Davad Restart : ambition, rejet et chute

Des pirates, des Marchands, des esclaves...des hommes et des femmes cherchent à prendre en main leur destin et renverser le cours des choses. Certains n'y arrivent pas, certains stagnent, quelques uns chutent. Les motivations sont diverses ; Davad Restart, lui, a clairement les siennes : il veut retrouver son prestige, sa place dans le rang des familles des Marchands et pour cela il est prêt à tout. Quand commence la saga, on sent tout de suite que c'est une période de changement pour la ville de Terrilville. Ville qui ne repose que sur le commerce, la ville est prise en étau avec les guerres et les pirates qui se développent de plus en plus. Il faut trouver de nouvelles sources de revenus, de nouveaux produits à échanger. Les animaux, les produits tirés des légendaires terres des Anciens, très rares, et autres choses ne suffisent plus. Dès lors, une sorte de commerce émerge : celui des hommes. Autrement dit, certains Marchands sont prêts à se lancer dans la traite des êtres humains pour quelques profits (« quelques unes des anciennes familles s'étaient mises elles-mêmes à contourner la loi sur l'esclavage – des Marchands comme Davad Restart »). Il serait injuste de dire que Davad se lance dans l'esclavage juste pour le plaisir d’avilir les personnes : pour lui, c'est une façon d'accumuler des richesses. Et surtout, c'est un pari sur l'avenir, il sent que les choses changent et il est prêt à tout pour se faire une bonne place, quitte à se lancer dans un commerce immoral. Il va même plus loin lorsqu'il se justifie devant Ronica Vestrit : les Marchands n'ont pas le choix ; le monde a changé et il les laissera sur place si ils n'évoluent pas. Il affirme ainsi que « les jours des Premiers Marchands touchent à leur fin ; les guerres et les pirates nous ont fait trop de mal. Et, maintenant que ces guerres sont pour la plupart achevées, ces Marchands arrivent et se mettent à grouiller sur nous comme des puces sur un lapin à l'agonie. Ils vont nous saigner à blanc ». Autrement dit, Davad est lancée dans une lutte à mort et il ne sera pas étonnant de le voir faire des choix désespérés. Il a également conscience que des nouveaux acteurs (les Nouveaux Marchands) émergent.

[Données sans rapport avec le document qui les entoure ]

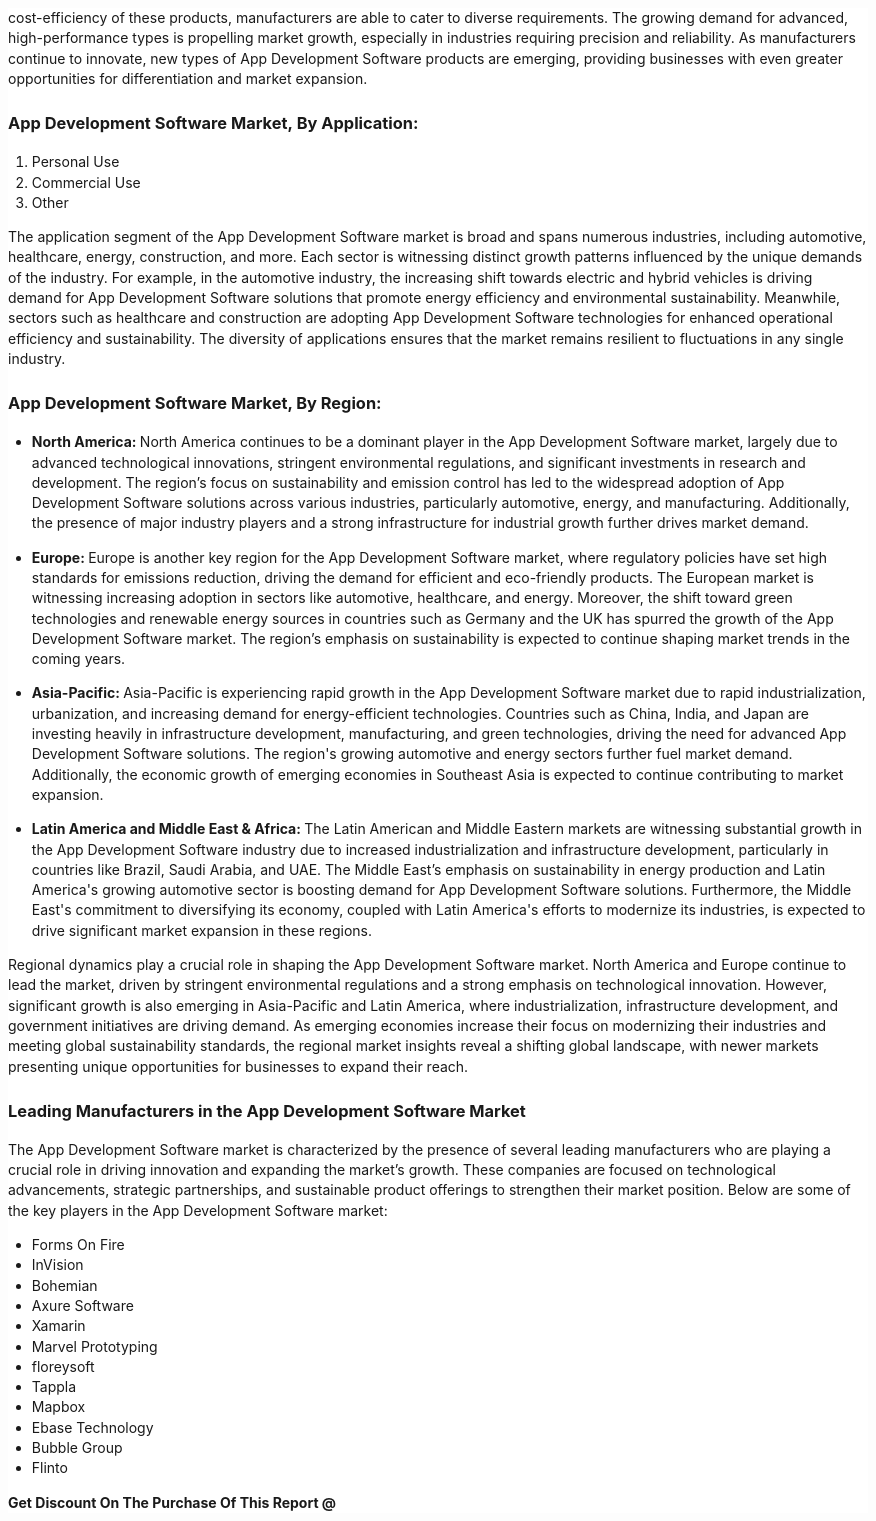 cost-efficiency of these products, manufacturers are able to cater to diverse requirements. The growing demand for advanced, high-performance types is propelling market growth, especially in industries requiring precision and reliability. As manufacturers continue to innovate, new types of App Development Software products are emerging, providing businesses with even greater opportunities for differentiation and market expansion.</p><h3>App Development Software Market,&nbsp;By Application:</h3><ol><li>Personal Use<li> Commercial Use<li> Other</li></ol><p>The application segment of the App Development Software market is broad and spans numerous industries, including automotive, healthcare, energy, construction, and more. Each sector is witnessing distinct growth patterns influenced by the unique demands of the industry. For example, in the automotive industry, the increasing shift towards electric and hybrid vehicles is driving demand for App Development Software solutions that promote energy efficiency and environmental sustainability. Meanwhile, sectors such as healthcare and construction are adopting App Development Software technologies for enhanced operational efficiency and sustainability. The diversity of applications ensures that the market remains resilient to fluctuations in any single industry.</p><h3>App Development Software Market, By Region:</h3><ul><li><p><strong>North America:&nbsp;</strong>North America continues to be a dominant player in the App Development Software market, largely due to advanced technological innovations, stringent environmental regulations, and significant investments in research and development. The region&rsquo;s focus on sustainability and emission control has led to the widespread adoption of App Development Software solutions across various industries, particularly automotive, energy, and manufacturing. Additionally, the presence of major industry players and a strong infrastructure for industrial growth further drives market demand.</p></li><li><p><strong><strong>Europe:&nbsp;</strong></strong>Europe is another key region for the App Development Software market, where regulatory policies have set high standards for emissions reduction, driving the demand for efficient and eco-friendly products. The European market is witnessing increasing adoption in sectors like automotive, healthcare, and energy. Moreover, the shift toward green technologies and renewable energy sources in countries such as Germany and the UK has spurred the growth of the App Development Software market. The region&rsquo;s emphasis on sustainability is expected to continue shaping market trends in the coming years.</p></li><li><p><strong><strong>Asia-Pacific:&nbsp;</strong></strong>Asia-Pacific is experiencing rapid growth in the App Development Software market due to rapid industrialization, urbanization, and increasing demand for energy-efficient technologies. Countries such as China, India, and Japan are investing heavily in infrastructure development, manufacturing, and green technologies, driving the need for advanced App Development Software solutions. The region's growing automotive and energy sectors further fuel market demand. Additionally, the economic growth of emerging economies in Southeast Asia is expected to continue contributing to market expansion.</p></li><li><p><strong><strong>Latin America and Middle East &amp; Africa:&nbsp;</strong></strong>The Latin American and Middle Eastern markets are witnessing substantial growth in the App Development Software industry due to increased industrialization and infrastructure development, particularly in countries like Brazil, Saudi Arabia, and UAE. The Middle East&rsquo;s emphasis on sustainability in energy production and Latin America's growing automotive sector is boosting demand for App Development Software solutions. Furthermore, the Middle East's commitment to diversifying its economy, coupled with Latin America's efforts to modernize its industries, is expected to drive significant market expansion in these regions.</p></li></ul><p>Regional dynamics play a crucial role in shaping the App Development Software market. North America and Europe continue to lead the market, driven by stringent environmental regulations and a strong emphasis on technological innovation. However, significant growth is also emerging in Asia-Pacific and Latin America, where industrialization, infrastructure development, and government initiatives are driving demand. As emerging economies increase their focus on modernizing their industries and meeting global sustainability standards, the regional market insights reveal a shifting global landscape, with newer markets presenting unique opportunities for businesses to expand their reach.</p><h3><strong>Leading Manufacturers in the App Development Software Market</strong></h3><p>The App Development Software market is characterized by the presence of several leading manufacturers who are playing a crucial role in driving innovation and expanding the market&rsquo;s growth. These companies are focused on technological advancements, strategic partnerships, and sustainable product offerings to strengthen their market position. Below are some of the key players in the App Development Software market:</p></div><div class="article-main__content" data-test-id="publishing-text-block"><ul><li><span class="">Forms On Fire<li> InVision<li> Bohemian<li> Axure Software<li> Xamarin<li> Marvel Prototyping<li> floreysoft<li> Tappla<li> Mapbox<li> Ebase Technology<li> Bubble Group<li> Flinto</span></li></ul></div><div class="article-main__content" data-test-id="publishing-text-block"><p><span class="font-[700]"><strong>Get Discount On The Purchase Of This Report @</strong>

Lors d'une assemblée de Marchands, alors que les rumeurs grouillent sur son compte, Davad a le courage d'affirmer clairement sa position. C'est une attitude risquée dans cette société assez conservatrice (ils tiennent à leurs traditions, à leur Charte, etc). Il se met clairement en porte-à-faux : « nous devons travailler main dans la main avec les les Nouveaux Marchands, leur donner, non pas tout mais assez pour les satisfaire, les intégrer à notre communauté ». Davad ne fait rien pour avoir une bonne réputation auprès des Premiers Marchands, son propre groupe social. Il est tellement focalisé sur sa propre réussite qu'il brise tous les codes et tous les tabous. Il est même à prendre une vivenef comme le rapporte Ambre à Parangon : « il circule depuis des mois chez les Nouveaux Marchands une rumeur selon laquelle tu serais à vendre, et Davad joue les intermédiaires dans l'affaire ». Davad Restart est prêt à tout, même à profiter de la gentillesse et des bonnes manières des derniers qui lui tendent la main : la famille Vestrit. Il essaie d'apitoyer Ronica pour qu'elle lui ouvre son réseau. En effet, la famille Vestrit a des liens forts avec les familles des Marchands du Désert des Pluies, notamment les Khuprus. Davad voit là une opportunité à saisir. Il supplie, il met en place une stratégie pathétique. Il implore qu' « étant donné qu'Ephron est mort et que le père d'Althéa est en mer, je pensais que vous pourriez me présenter comme un vieil ami qui tient lieu de... enfin qui serait une sorte de protecteur en l'absence des hommes de la famille ». Ce sont des propos presque insultants de la part de cet homme puisque, proche des Vestrit, il devrait savoir de quoi les femmes sont capables. Tout le monde a conscience que Davad joue un jeu trouble, que son nom ne vaut plus grand-chose. Il est presque un paria, rejeté par les autres Marchands. Jani Khuprus résume la situation : « je m'étonne que vous tolériez sa présence. L'autre jour, j'ai entendu qu'on le surnommait le Marchand Félon. Il a beau nier, tout le monde sait qu'il a été l'intermédiaire des Nouveaux Marchands dans nombre de leurs affaires sordides ».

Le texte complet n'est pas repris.